[Exercise instructions]:
Return every line from the listing where the word "Share" occurs.

╔══

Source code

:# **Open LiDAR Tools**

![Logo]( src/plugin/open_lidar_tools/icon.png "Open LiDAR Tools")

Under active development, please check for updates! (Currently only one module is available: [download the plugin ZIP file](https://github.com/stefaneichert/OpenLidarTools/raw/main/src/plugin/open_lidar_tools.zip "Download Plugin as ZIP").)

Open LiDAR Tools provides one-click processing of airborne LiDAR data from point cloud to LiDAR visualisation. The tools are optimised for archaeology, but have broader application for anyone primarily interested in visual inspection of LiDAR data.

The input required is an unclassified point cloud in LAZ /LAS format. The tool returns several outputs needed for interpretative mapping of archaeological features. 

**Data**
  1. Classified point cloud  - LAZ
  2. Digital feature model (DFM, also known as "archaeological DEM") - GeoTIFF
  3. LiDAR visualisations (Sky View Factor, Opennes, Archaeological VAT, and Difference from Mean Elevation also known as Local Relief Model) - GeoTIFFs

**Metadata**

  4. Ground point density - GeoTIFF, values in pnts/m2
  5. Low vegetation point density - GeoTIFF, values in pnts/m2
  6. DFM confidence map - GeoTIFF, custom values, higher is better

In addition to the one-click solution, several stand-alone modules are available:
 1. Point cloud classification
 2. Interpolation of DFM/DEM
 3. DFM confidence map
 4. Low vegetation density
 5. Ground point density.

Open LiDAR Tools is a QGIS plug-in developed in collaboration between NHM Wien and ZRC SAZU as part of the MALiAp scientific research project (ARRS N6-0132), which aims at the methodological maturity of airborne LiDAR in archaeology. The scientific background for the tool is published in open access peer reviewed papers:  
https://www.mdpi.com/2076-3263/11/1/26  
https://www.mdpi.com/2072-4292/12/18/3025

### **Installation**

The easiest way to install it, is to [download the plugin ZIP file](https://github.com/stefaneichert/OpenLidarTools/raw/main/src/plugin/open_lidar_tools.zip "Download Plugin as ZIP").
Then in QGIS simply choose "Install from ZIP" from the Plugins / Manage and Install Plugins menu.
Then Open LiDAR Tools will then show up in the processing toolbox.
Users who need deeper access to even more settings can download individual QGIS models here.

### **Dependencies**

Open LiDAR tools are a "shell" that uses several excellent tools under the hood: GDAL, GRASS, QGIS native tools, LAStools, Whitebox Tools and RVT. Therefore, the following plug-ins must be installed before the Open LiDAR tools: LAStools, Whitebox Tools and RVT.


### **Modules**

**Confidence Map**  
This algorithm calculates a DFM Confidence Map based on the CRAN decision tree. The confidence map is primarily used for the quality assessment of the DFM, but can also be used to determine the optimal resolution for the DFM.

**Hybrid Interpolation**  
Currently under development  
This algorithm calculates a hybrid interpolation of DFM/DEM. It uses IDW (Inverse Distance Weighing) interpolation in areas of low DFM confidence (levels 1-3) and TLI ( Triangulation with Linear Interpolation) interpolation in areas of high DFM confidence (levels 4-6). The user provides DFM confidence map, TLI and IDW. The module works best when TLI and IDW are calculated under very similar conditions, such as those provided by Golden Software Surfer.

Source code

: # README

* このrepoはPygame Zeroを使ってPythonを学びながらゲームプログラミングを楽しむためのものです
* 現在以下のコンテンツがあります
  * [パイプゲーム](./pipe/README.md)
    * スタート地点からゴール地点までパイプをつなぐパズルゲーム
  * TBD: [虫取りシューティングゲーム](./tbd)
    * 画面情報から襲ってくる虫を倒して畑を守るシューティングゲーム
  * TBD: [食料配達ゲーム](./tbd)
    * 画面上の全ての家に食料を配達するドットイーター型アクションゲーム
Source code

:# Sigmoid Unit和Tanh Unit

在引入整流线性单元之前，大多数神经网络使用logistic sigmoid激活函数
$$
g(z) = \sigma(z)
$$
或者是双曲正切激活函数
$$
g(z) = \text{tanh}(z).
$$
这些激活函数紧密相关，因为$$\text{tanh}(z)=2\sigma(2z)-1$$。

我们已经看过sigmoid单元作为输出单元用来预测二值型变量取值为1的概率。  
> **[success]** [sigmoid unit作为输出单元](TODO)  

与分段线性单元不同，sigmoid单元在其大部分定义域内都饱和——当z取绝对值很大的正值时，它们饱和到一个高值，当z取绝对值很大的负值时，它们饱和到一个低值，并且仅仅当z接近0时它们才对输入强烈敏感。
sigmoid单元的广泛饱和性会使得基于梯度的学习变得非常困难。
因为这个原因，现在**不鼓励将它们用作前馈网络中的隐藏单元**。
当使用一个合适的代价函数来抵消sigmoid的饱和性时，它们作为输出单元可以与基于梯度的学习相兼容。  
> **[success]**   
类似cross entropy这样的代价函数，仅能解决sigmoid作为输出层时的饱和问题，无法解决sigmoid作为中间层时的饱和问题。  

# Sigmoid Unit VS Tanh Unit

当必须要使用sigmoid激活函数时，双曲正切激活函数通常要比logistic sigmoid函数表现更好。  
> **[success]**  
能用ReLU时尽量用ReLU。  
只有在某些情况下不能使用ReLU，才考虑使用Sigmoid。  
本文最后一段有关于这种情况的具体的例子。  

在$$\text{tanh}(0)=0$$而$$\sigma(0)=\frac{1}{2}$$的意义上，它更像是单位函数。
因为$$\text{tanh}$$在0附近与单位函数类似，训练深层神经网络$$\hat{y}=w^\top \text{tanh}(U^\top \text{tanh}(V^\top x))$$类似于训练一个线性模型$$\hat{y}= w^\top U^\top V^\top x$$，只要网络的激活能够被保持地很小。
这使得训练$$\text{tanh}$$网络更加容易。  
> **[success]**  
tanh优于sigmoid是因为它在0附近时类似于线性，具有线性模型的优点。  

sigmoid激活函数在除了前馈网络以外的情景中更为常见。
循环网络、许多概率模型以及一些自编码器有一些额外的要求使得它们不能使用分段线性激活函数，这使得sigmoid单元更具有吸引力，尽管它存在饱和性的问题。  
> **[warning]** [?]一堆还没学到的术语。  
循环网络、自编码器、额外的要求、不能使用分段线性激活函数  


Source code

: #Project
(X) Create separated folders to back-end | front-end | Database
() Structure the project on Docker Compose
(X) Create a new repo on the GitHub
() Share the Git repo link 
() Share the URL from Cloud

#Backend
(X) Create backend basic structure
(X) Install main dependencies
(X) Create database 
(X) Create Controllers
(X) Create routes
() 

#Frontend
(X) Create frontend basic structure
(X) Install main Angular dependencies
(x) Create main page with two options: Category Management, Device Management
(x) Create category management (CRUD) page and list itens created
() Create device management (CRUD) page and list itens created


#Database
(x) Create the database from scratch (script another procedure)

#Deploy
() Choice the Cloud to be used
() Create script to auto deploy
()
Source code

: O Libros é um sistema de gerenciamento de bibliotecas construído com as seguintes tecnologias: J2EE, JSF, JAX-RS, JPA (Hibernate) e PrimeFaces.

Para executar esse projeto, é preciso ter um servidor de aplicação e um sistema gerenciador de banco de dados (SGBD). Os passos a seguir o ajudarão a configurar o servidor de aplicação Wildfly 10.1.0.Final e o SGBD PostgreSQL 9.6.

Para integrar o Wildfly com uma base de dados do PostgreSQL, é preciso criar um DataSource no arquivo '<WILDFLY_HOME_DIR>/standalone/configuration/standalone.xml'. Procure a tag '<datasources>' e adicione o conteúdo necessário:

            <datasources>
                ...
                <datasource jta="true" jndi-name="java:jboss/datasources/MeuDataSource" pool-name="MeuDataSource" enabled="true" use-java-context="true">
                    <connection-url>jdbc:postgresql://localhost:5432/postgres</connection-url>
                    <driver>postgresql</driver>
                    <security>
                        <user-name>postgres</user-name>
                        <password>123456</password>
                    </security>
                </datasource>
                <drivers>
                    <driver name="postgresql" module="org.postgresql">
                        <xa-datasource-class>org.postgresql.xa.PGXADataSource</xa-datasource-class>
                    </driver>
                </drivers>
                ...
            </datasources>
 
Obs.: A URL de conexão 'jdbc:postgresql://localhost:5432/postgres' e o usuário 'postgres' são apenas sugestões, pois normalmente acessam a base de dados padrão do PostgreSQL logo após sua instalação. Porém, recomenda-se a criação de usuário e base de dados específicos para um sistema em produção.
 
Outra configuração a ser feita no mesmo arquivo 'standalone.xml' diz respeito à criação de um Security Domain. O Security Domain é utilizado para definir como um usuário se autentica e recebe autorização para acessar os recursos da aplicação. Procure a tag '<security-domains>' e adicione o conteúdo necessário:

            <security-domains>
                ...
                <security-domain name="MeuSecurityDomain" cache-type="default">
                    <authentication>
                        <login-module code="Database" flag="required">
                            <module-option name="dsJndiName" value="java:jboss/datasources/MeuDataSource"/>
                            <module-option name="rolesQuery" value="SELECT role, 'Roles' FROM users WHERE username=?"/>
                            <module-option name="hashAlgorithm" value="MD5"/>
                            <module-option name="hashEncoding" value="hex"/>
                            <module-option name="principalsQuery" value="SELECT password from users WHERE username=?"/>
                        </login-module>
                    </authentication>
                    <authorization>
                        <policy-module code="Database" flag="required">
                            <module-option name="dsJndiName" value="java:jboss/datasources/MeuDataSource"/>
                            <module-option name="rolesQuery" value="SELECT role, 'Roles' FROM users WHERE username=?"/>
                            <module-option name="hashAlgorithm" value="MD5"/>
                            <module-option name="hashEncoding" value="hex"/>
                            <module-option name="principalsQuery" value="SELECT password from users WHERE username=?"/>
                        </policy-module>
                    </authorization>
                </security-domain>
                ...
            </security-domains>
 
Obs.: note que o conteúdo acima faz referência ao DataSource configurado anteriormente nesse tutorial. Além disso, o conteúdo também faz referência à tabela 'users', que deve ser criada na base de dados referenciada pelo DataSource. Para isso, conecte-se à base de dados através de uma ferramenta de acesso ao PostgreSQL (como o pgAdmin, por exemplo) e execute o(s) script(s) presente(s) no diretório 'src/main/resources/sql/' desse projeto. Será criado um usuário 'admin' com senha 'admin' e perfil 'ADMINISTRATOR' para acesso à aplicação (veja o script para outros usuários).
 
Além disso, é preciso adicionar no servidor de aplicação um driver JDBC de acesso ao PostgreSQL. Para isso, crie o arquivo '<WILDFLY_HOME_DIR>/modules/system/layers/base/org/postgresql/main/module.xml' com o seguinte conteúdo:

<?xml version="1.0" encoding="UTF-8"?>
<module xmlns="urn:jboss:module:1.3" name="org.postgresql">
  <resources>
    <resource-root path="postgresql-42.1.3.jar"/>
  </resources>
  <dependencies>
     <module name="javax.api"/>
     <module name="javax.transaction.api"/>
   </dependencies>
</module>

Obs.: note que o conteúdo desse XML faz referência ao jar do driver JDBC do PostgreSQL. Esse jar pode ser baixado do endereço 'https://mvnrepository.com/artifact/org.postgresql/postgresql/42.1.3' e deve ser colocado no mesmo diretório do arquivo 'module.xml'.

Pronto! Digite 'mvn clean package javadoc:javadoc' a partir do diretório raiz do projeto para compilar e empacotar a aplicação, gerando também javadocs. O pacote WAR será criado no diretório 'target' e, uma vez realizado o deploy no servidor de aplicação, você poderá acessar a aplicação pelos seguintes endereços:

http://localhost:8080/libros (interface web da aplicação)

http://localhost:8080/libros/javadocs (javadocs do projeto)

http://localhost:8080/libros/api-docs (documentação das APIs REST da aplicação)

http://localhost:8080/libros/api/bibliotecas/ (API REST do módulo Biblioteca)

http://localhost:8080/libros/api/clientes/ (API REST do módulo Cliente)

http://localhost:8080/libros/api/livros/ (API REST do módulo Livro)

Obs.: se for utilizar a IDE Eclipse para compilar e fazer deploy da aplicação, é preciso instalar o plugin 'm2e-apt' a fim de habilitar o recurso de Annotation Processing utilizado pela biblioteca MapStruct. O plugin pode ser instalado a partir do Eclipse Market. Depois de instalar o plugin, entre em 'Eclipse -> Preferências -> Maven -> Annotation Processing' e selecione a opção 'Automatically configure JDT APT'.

╚══

[Task answer]:
() Share the Git repo link 
() Share the URL from Cloud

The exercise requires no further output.